DOI: 10.3390/smartcities9070111 ISSN: 2624-6511

A Rolling-Horizon Model Predictive Control Energy Management System for Shaping the Ports of the Future

Nikolaos Sifakis, Avraam Kartalidis, Dimitrios Cholidis, Spyridoula Trakaki, George Arampatzis

Smart-port decarbonisation requires operations-research decision support under day-ahead uncertainty. We present a rolling-horizon Model Predictive Control Energy Management System, formulated as a Mixed-Integer Linear Program with five forecast streams, and benchmark it against a deterministic rule-based controller on an identical configuration. A full-year proof-of-concept at the Port of Ancona (8760 hourly steps over the 2024 Italian Day-Ahead Market, 6.5 MWp PV, 1.0 MWh BESS) combines realised 2024 market, photovoltaic and auxiliary-demand series with a post-AFIR projected cold-ironing demand—the dominant load—and is therefore an operational proof-of-concept rather than a fully metered baseline. The principal MPC outcome is structural: anticipatory dispatch raises the mean BESS state of charge from 13.6% to 46.0% and cuts residence at the minimum SoC from 81% to 6% of hours. The forecasting layer attains sub-7% sMAPE on cold-ironing-loaded demand and 9–18% on the remaining streams (seasonal MASE24 ≤ 0.74 on demand and price streams). At the relay-constrained 0.08 C pilot, the realised savings is 0.44% (€14,463 yr−1; 95% moving-block bootstrap CI [€12,842, €15,742]); benchmarked against an enhanced rule-based controller that is itself permitted price-threshold grid charging, the residual value of predictive optimisation is €5652 yr−1 (0.17%), with the remainder of the gap being the value of enabling grid charging.
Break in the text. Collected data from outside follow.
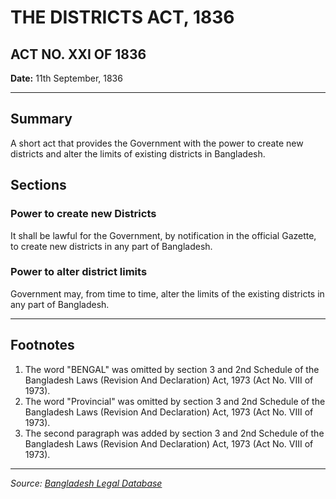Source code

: # THE DISTRICTS ACT, 1836

## ACT NO. XXI OF 1836

**Date:** 11th September, 1836

---

## Summary

A short act that provides the Government with the power to create new districts and alter the limits of existing districts in Bangladesh.

## Sections

### Power to create new Districts
It shall be lawful for the Government, by notification in the official Gazette, to create new districts in any part of Bangladesh.

### Power to alter district limits
Government may, from time to time, alter the limits of the existing districts in any part of Bangladesh.

---

## Footnotes

1. The word "BENGAL" was omitted by section 3 and 2nd Schedule of the Bangladesh Laws (Revision And Declaration) Act, 1973 (Act No. VIII of 1973).
2. The word "Provincial" was omitted by section 3 and 2nd Schedule of the Bangladesh Laws (Revision And Declaration) Act, 1973 (Act No. VIII of 1973).
3. The second paragraph was added by section 3 and 2nd Schedule of the Bangladesh Laws (Revision And Declaration) Act, 1973 (Act No. VIII of 1973).

---

*Source: [Bangladesh Legal Database](http://bdlaws.minlaw.gov.bd/act-details-1.html)*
A C-rate sweep shows the savings doubling to 0.93% at 0.5 C, and a direct 20 MWh/±10 MW simulation yields a €0.57 M yr−1 gross arbitrage savings whose net value, after a realistic battery-degradation penalty, is substantially smaller. Controller-level operational CO2 rises marginally (+6.2 t, +0.13%), an effect distinct from—and dwarfed by—the system-level cold-ironing decarbonisation. The framework is reproducible in open-source Python (PuLP/HiGHS) from the actual data and is portable to other single-node smart city energy hubs.